• YOUR ASSIGNMENT: In the data below, find the line that contains "an Azure subscription" and the line that contains "1. **Enable protection**: You". Copy both, plus every line between them, exactly.

• EXERCISE DATA:
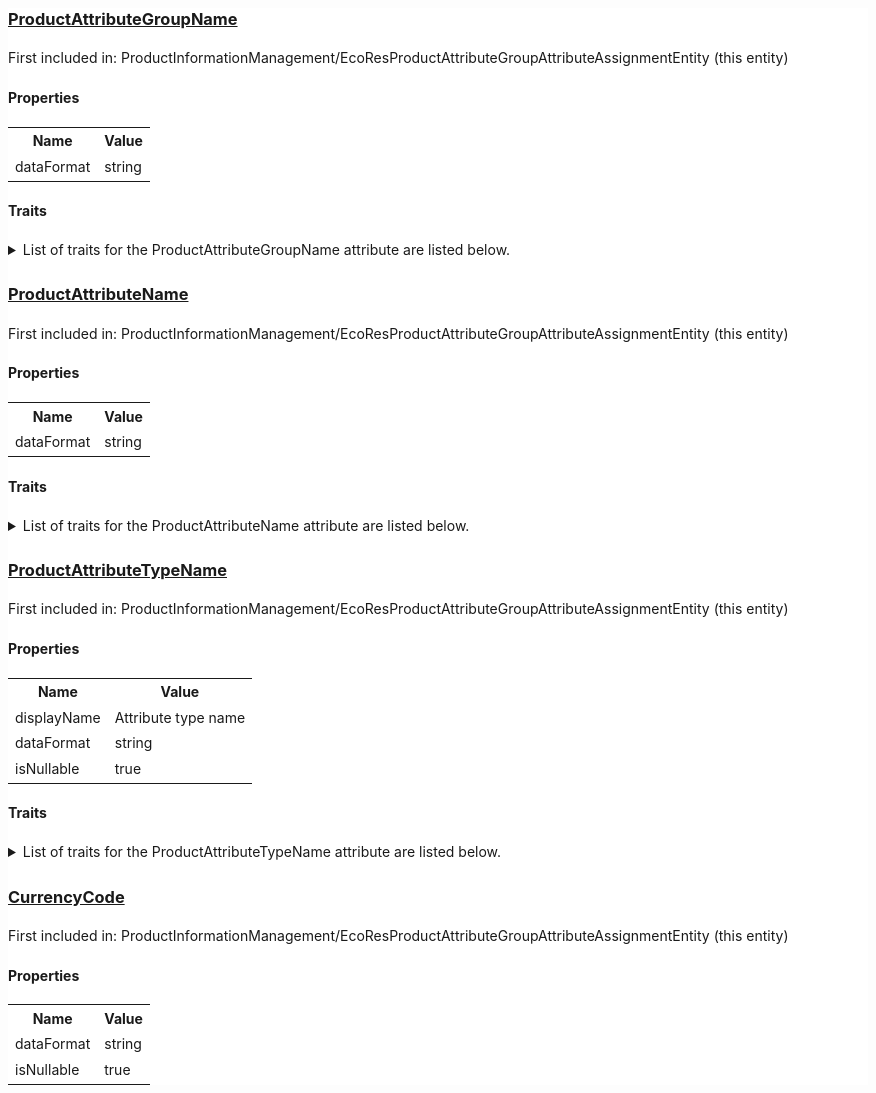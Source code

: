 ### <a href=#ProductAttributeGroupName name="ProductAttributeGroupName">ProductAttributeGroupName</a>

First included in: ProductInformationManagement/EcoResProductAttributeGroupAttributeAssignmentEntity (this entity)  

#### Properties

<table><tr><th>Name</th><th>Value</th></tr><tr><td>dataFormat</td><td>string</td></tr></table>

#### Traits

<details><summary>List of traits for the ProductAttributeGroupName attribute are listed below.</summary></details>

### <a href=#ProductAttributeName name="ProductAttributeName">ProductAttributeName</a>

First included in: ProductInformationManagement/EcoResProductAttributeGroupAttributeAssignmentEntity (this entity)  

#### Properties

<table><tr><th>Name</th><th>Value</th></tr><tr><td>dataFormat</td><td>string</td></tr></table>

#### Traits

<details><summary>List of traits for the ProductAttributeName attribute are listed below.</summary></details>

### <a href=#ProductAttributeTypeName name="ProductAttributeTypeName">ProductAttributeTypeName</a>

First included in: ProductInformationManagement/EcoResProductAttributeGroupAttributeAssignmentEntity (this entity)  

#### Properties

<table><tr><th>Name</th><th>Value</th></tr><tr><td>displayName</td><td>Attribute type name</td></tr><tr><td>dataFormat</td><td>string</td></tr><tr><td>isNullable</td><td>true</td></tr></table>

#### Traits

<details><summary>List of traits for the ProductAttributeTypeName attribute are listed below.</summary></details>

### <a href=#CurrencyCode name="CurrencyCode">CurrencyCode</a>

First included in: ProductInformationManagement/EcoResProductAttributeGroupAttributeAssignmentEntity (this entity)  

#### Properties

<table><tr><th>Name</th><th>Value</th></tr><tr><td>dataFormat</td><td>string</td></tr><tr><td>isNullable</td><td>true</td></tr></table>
...
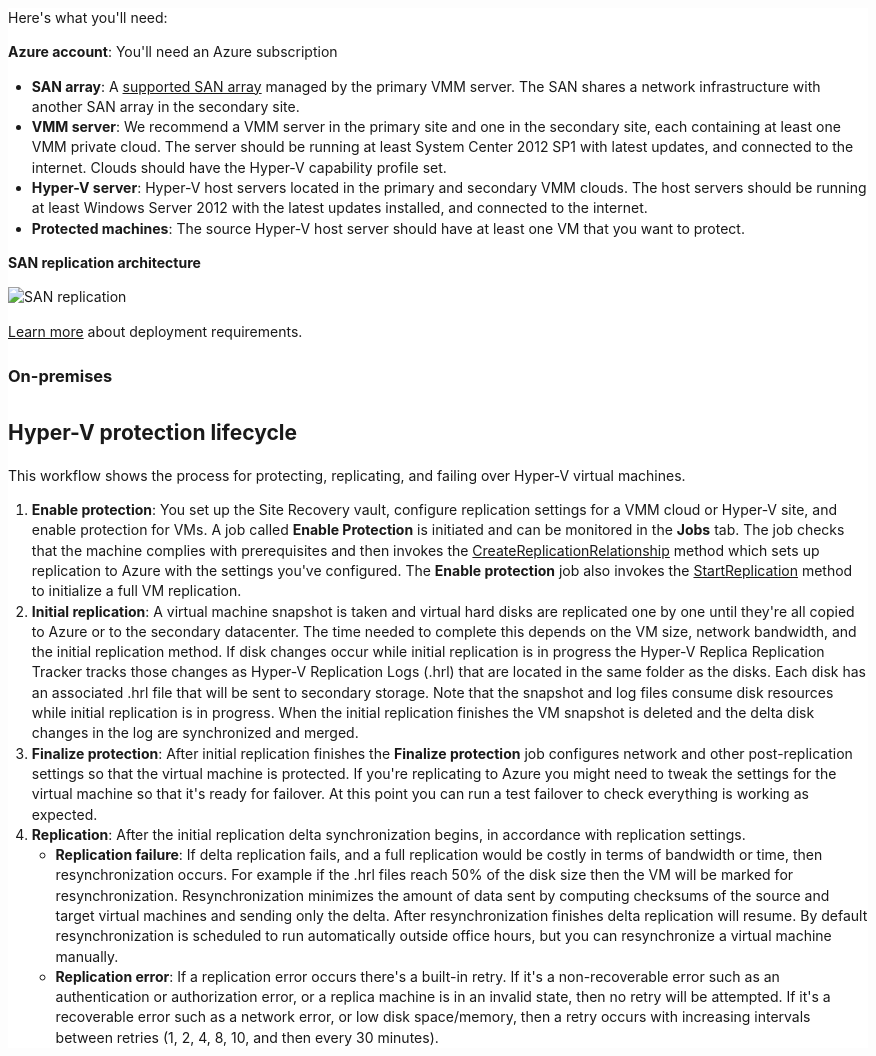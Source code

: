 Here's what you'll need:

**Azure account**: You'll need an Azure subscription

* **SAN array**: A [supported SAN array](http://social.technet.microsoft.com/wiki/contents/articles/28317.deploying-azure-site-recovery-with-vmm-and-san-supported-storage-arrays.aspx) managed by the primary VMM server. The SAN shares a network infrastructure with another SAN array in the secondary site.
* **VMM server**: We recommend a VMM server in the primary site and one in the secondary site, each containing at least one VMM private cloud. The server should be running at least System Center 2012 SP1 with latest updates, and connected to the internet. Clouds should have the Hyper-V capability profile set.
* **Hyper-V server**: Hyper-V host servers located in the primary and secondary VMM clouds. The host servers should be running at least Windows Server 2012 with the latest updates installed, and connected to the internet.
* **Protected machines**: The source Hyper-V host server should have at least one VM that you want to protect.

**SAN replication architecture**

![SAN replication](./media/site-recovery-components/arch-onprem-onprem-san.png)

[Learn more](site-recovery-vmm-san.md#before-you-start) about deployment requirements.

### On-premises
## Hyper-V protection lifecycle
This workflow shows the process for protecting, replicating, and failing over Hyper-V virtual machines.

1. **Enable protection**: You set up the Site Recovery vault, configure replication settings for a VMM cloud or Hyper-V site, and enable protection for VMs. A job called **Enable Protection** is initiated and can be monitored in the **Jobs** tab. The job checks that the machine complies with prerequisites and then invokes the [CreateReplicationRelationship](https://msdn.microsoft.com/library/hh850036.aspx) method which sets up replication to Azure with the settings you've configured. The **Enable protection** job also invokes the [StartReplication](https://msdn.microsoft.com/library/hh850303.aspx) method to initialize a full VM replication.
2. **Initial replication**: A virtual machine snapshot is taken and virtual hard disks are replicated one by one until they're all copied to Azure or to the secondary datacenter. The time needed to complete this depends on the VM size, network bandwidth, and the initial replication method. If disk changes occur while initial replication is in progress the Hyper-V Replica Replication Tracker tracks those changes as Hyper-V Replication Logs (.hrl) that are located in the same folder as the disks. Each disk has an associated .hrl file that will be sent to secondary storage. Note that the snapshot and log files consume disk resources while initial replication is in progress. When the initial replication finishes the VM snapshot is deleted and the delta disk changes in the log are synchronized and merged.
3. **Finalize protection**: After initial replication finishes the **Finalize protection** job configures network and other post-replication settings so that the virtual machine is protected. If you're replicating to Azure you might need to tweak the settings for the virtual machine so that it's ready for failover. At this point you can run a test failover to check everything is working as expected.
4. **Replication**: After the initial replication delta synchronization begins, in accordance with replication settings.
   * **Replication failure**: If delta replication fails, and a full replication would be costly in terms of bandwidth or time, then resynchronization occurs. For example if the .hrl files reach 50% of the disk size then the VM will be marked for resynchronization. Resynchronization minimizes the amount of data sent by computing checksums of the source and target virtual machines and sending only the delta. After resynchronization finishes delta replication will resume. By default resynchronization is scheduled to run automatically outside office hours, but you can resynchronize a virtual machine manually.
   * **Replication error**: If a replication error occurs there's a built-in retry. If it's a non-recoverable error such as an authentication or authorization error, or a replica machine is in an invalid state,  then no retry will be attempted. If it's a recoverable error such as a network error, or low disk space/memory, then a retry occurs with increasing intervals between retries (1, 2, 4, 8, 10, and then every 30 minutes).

• TASK OUTPUT:
**Azure account**: You'll need an Azure subscription

* **SAN array**: A [supported SAN array](http://social.technet.microsoft.com/wiki/contents/articles/28317.deploying-azure-site-recovery-with-vmm-and-san-supported-storage-arrays.aspx) managed by the primary VMM server. The SAN shares a network infrastructure with another SAN array in the secondary site.
* **VMM server**: We recommend a VMM server in the primary site and one in the secondary site, each containing at least one VMM private cloud. The server should be running at least System Center 2012 SP1 with latest updates, and connected to the internet. Clouds should have the Hyper-V capability profile set.
* **Hyper-V server**: Hyper-V host servers located in the primary and secondary VMM clouds. The host servers should be running at least Windows Server 2012 with the latest updates installed, and connected to the internet.
* **Protected machines**: The source Hyper-V host server should have at least one VM that you want to protect.

**SAN replication architecture**

![SAN replication](./media/site-recovery-components/arch-onprem-onprem-san.png)

[Learn more](site-recovery-vmm-san.md#before-you-start) about deployment requirements.

### On-premises
## Hyper-V protection lifecycle
This workflow shows the process for protecting, replicating, and failing over Hyper-V virtual machines.

1. **Enable protection**: You set up the Site Recovery vault, configure replication settings for a VMM cloud or Hyper-V site, and enable protection for VMs. A job called **Enable Protection** is initiated and can be monitored in the **Jobs** tab. The job checks that the machine complies with prerequisites and then invokes the [CreateReplicationRelationship](https://msdn.microsoft.com/library/hh850036.aspx) method which sets up replication to Azure with the settings you've configured. The **Enable protection** job also invokes the [StartReplication](https://msdn.microsoft.com/library/hh850303.aspx) method to initialize a full VM replication.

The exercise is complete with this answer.